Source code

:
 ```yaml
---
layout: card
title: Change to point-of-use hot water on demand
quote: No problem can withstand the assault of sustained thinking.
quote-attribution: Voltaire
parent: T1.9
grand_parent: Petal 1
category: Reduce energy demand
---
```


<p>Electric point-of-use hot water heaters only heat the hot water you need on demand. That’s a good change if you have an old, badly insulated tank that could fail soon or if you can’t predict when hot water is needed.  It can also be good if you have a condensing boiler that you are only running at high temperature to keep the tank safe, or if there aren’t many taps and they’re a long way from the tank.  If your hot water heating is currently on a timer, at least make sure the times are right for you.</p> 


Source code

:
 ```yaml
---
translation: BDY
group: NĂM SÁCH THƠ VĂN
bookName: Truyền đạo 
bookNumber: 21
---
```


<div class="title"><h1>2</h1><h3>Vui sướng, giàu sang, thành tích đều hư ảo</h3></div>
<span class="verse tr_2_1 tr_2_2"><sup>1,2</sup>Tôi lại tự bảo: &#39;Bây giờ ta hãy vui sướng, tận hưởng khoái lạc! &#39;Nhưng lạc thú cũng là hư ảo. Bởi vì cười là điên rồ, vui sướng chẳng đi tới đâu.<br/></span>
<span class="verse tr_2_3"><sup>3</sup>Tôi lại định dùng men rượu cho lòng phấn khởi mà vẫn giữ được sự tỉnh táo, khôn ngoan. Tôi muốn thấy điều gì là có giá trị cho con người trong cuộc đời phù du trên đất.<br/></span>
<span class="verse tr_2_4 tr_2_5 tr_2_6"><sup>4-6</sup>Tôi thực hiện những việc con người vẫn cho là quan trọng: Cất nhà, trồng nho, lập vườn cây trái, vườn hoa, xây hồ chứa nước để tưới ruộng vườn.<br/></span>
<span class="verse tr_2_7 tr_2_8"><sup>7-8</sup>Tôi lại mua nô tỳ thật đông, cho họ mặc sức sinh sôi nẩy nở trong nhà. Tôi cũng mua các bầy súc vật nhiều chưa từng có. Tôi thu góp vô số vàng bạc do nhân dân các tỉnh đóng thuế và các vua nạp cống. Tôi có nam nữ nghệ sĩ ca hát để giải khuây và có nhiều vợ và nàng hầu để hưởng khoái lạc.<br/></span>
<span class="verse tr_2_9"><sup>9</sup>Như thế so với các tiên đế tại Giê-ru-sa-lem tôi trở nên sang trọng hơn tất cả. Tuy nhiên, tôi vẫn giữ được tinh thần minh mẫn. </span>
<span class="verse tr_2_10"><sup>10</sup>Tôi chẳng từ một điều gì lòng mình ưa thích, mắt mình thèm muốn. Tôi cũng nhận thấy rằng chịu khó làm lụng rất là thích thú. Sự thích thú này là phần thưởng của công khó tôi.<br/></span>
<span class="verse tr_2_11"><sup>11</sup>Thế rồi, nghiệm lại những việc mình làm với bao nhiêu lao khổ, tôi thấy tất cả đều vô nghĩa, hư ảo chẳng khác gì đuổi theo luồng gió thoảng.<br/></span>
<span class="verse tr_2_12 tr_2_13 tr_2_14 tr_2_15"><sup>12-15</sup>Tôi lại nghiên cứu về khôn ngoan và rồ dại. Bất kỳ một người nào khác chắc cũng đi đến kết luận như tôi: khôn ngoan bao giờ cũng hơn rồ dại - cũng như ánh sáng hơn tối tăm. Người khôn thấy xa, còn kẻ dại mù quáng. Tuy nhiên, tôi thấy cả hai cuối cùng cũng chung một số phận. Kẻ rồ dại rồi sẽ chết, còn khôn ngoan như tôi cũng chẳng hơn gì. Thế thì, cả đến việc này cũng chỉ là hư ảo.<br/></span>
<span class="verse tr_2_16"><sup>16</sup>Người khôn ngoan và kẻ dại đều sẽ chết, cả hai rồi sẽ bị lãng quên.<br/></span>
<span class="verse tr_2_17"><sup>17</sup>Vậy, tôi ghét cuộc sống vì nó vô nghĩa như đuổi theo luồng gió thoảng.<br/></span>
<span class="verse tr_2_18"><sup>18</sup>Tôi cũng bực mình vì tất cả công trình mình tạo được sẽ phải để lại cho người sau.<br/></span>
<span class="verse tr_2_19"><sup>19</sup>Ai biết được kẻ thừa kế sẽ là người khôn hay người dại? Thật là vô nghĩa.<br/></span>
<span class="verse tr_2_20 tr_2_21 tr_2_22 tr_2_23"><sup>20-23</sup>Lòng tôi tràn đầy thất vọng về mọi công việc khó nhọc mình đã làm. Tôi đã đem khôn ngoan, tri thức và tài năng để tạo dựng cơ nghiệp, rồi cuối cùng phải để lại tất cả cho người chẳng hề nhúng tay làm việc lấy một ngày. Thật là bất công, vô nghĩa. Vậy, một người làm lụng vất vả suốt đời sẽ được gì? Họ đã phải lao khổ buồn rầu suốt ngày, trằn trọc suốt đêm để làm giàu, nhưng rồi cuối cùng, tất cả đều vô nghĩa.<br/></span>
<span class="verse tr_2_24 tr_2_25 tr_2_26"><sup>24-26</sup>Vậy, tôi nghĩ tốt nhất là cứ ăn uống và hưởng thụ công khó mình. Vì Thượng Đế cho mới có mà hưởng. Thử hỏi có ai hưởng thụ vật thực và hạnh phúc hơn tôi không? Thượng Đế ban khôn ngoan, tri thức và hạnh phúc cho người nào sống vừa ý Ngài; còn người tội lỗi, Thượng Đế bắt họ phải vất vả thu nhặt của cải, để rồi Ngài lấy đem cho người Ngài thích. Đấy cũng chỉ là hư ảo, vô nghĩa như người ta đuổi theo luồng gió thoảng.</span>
========================================
| EXERCISE AIM |
Retype the entries shown above. Keep every word exactly as it is.

| SOLUTION FOR THIS PROBLEM |
Source code

:
 ```yaml
---
layout: card
title: Change to point-of-use hot water on demand
quote: No problem can withstand the assault of sustained thinking.
quote-attribution: Voltaire
parent: T1.9
grand_parent: Petal 1
category: Reduce energy demand
---
```


<p>Electric point-of-use hot water heaters only heat the hot water you need on demand. That’s a good change if you have an old, badly insulated tank that could fail soon or if you can’t predict when hot water is needed.  It can also be good if you have a condensing boiler that you are only running at high temperature to keep the tank safe, or if there aren’t many taps and they’re a long way from the tank.  If your hot water heating is currently on a timer, at least make sure the times are right for you.</p> 


Source code

:
 ```yaml
---
translation: BDY
group: NĂM SÁCH THƠ VĂN
bookName: Truyền đạo 
bookNumber: 21
---
```


<div class="title"><h1>2</h1><h3>Vui sướng, giàu sang, thành tích đều hư ảo</h3></div>
<span class="verse tr_2_1 tr_2_2"><sup>1,2</sup>Tôi lại tự bảo: &#39;Bây giờ ta hãy vui sướng, tận hưởng khoái lạc! &#39;Nhưng lạc thú cũng là hư ảo. Bởi vì cười là điên rồ, vui sướng chẳng đi tới đâu.<br/></span>
<span class="verse tr_2_3"><sup>3</sup>Tôi lại định dùng men rượu cho lòng phấn khởi mà vẫn giữ được sự tỉnh táo, khôn ngoan. Tôi muốn thấy điều gì là có giá trị cho con người trong cuộc đời phù du trên đất.<br/></span>
<span class="verse tr_2_4 tr_2_5 tr_2_6"><sup>4-6</sup>Tôi thực hiện những việc con người vẫn cho là quan trọng: Cất nhà, trồng nho, lập vườn cây trái, vườn hoa, xây hồ chứa nước để tưới ruộng vườn.<br/></span>
<span class="verse tr_2_7 tr_2_8"><sup>7-8</sup>Tôi lại mua nô tỳ thật đông, cho họ mặc sức sinh sôi nẩy nở trong nhà. Tôi cũng mua các bầy súc vật nhiều chưa từng có. Tôi thu góp vô số vàng bạc do nhân dân các tỉnh đóng thuế và các vua nạp cống. Tôi có nam nữ nghệ sĩ ca hát để giải khuây và có nhiều vợ và nàng hầu để hưởng khoái lạc.<br/></span>
<span class="verse tr_2_9"><sup>9</sup>Như thế so với các tiên đế tại Giê-ru-sa-lem tôi trở nên sang trọng hơn tất cả. Tuy nhiên, tôi vẫn giữ được tinh thần minh mẫn. </span>
<span class="verse tr_2_10"><sup>10</sup>Tôi chẳng từ một điều gì lòng mình ưa thích, mắt mình thèm muốn. Tôi cũng nhận thấy rằng chịu khó làm lụng rất là thích thú. Sự thích thú này là phần thưởng của công khó tôi.<br/></span>
<span class="verse tr_2_11"><sup>11</sup>Thế rồi, nghiệm lại những việc mình làm với bao nhiêu lao khổ, tôi thấy tất cả đều vô nghĩa, hư ảo chẳng khác gì đuổi theo luồng gió thoảng.<br/></span>
<span class="verse tr_2_12 tr_2_13 tr_2_14 tr_2_15"><sup>12-15</sup>Tôi lại nghiên cứu về khôn ngoan và rồ dại. Bất kỳ một người nào khác chắc cũng đi đến kết luận như tôi: khôn ngoan bao giờ cũng hơn rồ dại - cũng như ánh sáng hơn tối tăm. Người khôn thấy xa, còn kẻ dại mù quáng. Tuy nhiên, tôi thấy cả hai cuối cùng cũng chung một số phận. Kẻ rồ dại rồi sẽ chết, còn khôn ngoan như tôi cũng chẳng hơn gì. Thế thì, cả đến việc này cũng chỉ là hư ảo.<br/></span>
<span class="verse tr_2_16"><sup>16</sup>Người khôn ngoan và kẻ dại đều sẽ chết, cả hai rồi sẽ bị lãng quên.<br/></span>
<span class="verse tr_2_17"><sup>17</sup>Vậy, tôi ghét cuộc sống vì nó vô nghĩa như đuổi theo luồng gió thoảng.<br/></span>
<span class="verse tr_2_18"><sup>18</sup>Tôi cũng bực mình vì tất cả công trình mình tạo được sẽ phải để lại cho người sau.<br/></span>
<span class="verse tr_2_19"><sup>19</sup>Ai biết được kẻ thừa kế sẽ là người khôn hay người dại? Thật là vô nghĩa.<br/></span>
<span class="verse tr_2_20 tr_2_21 tr_2_22 tr_2_23"><sup>20-23</sup>Lòng tôi tràn đầy thất vọng về mọi công việc khó nhọc mình đã làm. Tôi đã đem khôn ngoan, tri thức và tài năng để tạo dựng cơ nghiệp, rồi cuối cùng phải để lại tất cả cho người chẳng hề nhúng tay làm việc lấy một ngày. Thật là bất công, vô nghĩa. Vậy, một người làm lụng vất vả suốt đời sẽ được gì? Họ đã phải lao khổ buồn rầu suốt ngày, trằn trọc suốt đêm để làm giàu, nhưng rồi cuối cùng, tất cả đều vô nghĩa.<br/></span>
<span class="verse tr_2_24 tr_2_25 tr_2_26"><sup>24-26</sup>Vậy, tôi nghĩ tốt nhất là cứ ăn uống và hưởng thụ công khó mình. Vì Thượng Đế cho mới có mà hưởng. Thử hỏi có ai hưởng thụ vật thực và hạnh phúc hơn tôi không? Thượng Đế ban khôn ngoan, tri thức và hạnh phúc cho người nào sống vừa ý Ngài; còn người tội lỗi, Thượng Đế bắt họ phải vất vả thu nhặt của cải, để rồi Ngài lấy đem cho người Ngài thích. Đấy cũng chỉ là hư ảo, vô nghĩa như người ta đuổi theo luồng gió thoảng.</span>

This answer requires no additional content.